■ YOUR GOAL: Read through the data, and wherever a line holds the word "rhythm", write that line out.

■ RAW DATA:
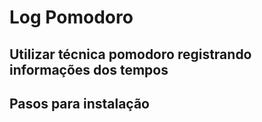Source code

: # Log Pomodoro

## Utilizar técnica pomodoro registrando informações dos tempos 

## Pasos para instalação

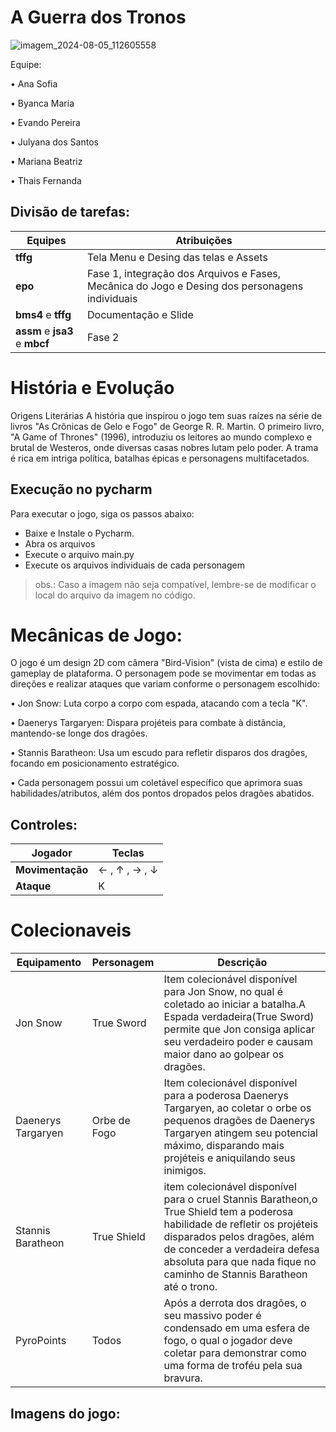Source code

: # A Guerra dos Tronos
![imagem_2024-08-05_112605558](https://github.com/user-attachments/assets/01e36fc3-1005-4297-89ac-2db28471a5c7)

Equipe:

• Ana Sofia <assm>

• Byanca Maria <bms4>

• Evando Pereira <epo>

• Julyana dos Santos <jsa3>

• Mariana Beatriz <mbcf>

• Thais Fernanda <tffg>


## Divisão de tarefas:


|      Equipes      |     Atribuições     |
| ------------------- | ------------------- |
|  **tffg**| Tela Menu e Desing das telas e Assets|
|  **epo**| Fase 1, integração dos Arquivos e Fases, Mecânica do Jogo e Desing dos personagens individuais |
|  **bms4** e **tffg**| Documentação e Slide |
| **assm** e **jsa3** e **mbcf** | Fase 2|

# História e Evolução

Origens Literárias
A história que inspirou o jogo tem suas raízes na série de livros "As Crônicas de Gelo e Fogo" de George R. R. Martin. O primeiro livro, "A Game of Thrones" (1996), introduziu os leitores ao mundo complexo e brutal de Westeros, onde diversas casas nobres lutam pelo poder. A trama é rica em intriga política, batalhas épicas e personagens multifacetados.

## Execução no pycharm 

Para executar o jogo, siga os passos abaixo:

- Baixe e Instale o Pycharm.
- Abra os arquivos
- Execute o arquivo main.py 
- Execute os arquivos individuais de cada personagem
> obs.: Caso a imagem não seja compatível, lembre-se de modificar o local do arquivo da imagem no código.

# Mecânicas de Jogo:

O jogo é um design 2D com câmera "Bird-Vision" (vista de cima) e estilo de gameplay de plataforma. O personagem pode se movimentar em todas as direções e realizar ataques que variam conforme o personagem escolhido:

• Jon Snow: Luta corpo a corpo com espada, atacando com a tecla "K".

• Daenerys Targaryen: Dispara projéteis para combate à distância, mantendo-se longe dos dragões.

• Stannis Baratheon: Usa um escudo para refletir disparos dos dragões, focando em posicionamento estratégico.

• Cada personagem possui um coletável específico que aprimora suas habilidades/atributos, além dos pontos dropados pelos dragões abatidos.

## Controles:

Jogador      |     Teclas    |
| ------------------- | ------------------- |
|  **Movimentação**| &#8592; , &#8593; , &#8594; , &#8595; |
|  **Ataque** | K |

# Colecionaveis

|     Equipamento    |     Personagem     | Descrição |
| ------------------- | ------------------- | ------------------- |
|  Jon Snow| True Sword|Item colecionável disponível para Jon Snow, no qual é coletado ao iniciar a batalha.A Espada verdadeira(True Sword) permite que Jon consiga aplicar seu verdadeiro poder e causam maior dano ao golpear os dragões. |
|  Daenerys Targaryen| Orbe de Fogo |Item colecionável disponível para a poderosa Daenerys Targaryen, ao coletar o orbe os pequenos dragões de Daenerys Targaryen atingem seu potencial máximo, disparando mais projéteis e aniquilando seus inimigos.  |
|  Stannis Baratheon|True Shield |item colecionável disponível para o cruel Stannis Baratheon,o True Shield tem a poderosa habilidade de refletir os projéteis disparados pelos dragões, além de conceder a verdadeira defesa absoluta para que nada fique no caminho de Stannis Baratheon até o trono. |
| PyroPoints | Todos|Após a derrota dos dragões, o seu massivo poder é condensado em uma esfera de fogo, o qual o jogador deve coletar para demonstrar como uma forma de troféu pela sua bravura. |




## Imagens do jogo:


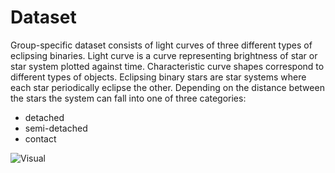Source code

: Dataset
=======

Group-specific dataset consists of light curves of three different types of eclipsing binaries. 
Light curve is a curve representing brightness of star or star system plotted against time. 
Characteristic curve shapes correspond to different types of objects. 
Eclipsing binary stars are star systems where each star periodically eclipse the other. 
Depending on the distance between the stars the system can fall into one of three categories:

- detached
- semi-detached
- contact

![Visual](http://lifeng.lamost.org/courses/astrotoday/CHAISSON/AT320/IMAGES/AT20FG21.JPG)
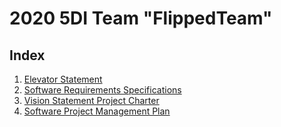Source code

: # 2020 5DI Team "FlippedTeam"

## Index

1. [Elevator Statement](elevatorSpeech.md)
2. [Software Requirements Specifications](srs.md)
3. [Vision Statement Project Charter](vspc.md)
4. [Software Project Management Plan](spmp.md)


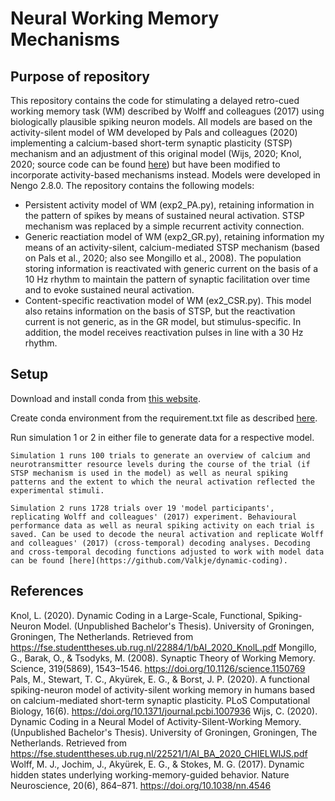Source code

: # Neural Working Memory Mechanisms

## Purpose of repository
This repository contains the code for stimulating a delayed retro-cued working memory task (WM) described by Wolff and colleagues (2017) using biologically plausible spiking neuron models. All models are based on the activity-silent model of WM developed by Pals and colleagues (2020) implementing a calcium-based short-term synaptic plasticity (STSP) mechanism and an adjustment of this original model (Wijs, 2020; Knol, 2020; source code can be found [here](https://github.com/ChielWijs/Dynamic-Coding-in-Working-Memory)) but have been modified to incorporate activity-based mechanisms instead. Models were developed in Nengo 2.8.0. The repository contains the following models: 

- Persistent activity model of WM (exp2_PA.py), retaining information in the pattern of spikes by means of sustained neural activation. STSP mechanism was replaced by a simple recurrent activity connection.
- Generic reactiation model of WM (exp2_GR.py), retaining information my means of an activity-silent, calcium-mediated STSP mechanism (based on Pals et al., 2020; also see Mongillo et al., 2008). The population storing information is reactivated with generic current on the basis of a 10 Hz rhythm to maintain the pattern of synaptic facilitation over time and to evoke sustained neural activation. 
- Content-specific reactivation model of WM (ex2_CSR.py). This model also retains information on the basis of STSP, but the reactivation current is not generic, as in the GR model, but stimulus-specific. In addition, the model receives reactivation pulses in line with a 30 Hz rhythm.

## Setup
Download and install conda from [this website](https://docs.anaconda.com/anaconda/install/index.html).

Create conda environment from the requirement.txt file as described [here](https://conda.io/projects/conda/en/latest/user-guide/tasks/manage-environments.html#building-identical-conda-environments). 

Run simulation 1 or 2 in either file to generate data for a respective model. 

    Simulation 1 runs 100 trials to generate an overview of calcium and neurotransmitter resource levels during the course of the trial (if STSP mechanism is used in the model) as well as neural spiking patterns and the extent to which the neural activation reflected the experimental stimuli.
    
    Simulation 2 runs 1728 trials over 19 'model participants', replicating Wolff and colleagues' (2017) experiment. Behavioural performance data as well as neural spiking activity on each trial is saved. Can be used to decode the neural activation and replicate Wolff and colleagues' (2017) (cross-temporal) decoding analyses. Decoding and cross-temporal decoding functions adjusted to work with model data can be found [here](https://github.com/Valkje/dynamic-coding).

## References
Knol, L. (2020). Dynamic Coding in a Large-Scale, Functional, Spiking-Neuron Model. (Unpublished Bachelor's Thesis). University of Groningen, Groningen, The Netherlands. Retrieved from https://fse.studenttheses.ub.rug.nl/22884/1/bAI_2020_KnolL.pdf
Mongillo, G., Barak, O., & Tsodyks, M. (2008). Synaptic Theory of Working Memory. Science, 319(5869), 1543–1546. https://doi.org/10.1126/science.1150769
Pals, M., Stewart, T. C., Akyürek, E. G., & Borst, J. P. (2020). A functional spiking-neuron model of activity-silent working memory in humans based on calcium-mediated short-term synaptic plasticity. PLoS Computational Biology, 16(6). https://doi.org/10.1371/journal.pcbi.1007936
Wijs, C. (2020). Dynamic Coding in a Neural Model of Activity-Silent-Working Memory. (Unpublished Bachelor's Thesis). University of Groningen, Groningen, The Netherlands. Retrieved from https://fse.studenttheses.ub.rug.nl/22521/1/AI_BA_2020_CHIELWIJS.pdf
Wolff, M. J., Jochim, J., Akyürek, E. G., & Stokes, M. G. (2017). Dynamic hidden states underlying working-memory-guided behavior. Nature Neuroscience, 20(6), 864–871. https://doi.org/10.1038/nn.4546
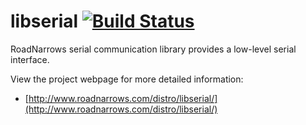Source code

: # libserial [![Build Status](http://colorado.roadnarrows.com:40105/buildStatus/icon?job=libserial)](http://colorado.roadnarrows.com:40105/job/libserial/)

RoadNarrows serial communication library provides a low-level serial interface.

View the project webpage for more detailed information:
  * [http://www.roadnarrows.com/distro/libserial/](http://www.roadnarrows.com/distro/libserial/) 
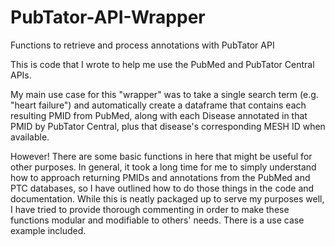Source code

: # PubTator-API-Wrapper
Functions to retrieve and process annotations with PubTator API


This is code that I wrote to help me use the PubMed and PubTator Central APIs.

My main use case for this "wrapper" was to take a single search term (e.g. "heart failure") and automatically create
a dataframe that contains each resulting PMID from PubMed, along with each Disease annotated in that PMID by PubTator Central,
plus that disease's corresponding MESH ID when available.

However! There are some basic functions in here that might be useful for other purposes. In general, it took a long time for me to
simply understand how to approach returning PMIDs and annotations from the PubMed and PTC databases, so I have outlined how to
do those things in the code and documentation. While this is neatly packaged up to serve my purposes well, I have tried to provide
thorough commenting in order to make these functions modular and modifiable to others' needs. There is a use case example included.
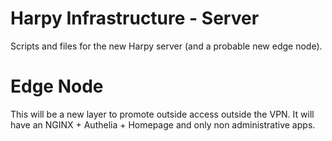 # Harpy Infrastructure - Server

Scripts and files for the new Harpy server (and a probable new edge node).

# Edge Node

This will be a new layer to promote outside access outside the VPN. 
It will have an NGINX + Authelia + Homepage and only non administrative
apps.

■ PROBLEM SOLUTION:
- Generic reactiation model of WM (exp2_GR.py), retaining information my means of an activity-silent, calcium-mediated STSP mechanism (based on Pals et al., 2020; also see Mongillo et al., 2008). The population storing information is reactivated with generic current on the basis of a 10 Hz rhythm to maintain the pattern of synaptic facilitation over time and to evoke sustained neural activation. 
- Content-specific reactivation model of WM (ex2_CSR.py). This model also retains information on the basis of STSP, but the reactivation current is not generic, as in the GR model, but stimulus-specific. In addition, the model receives reactivation pulses in line with a 30 Hz rhythm.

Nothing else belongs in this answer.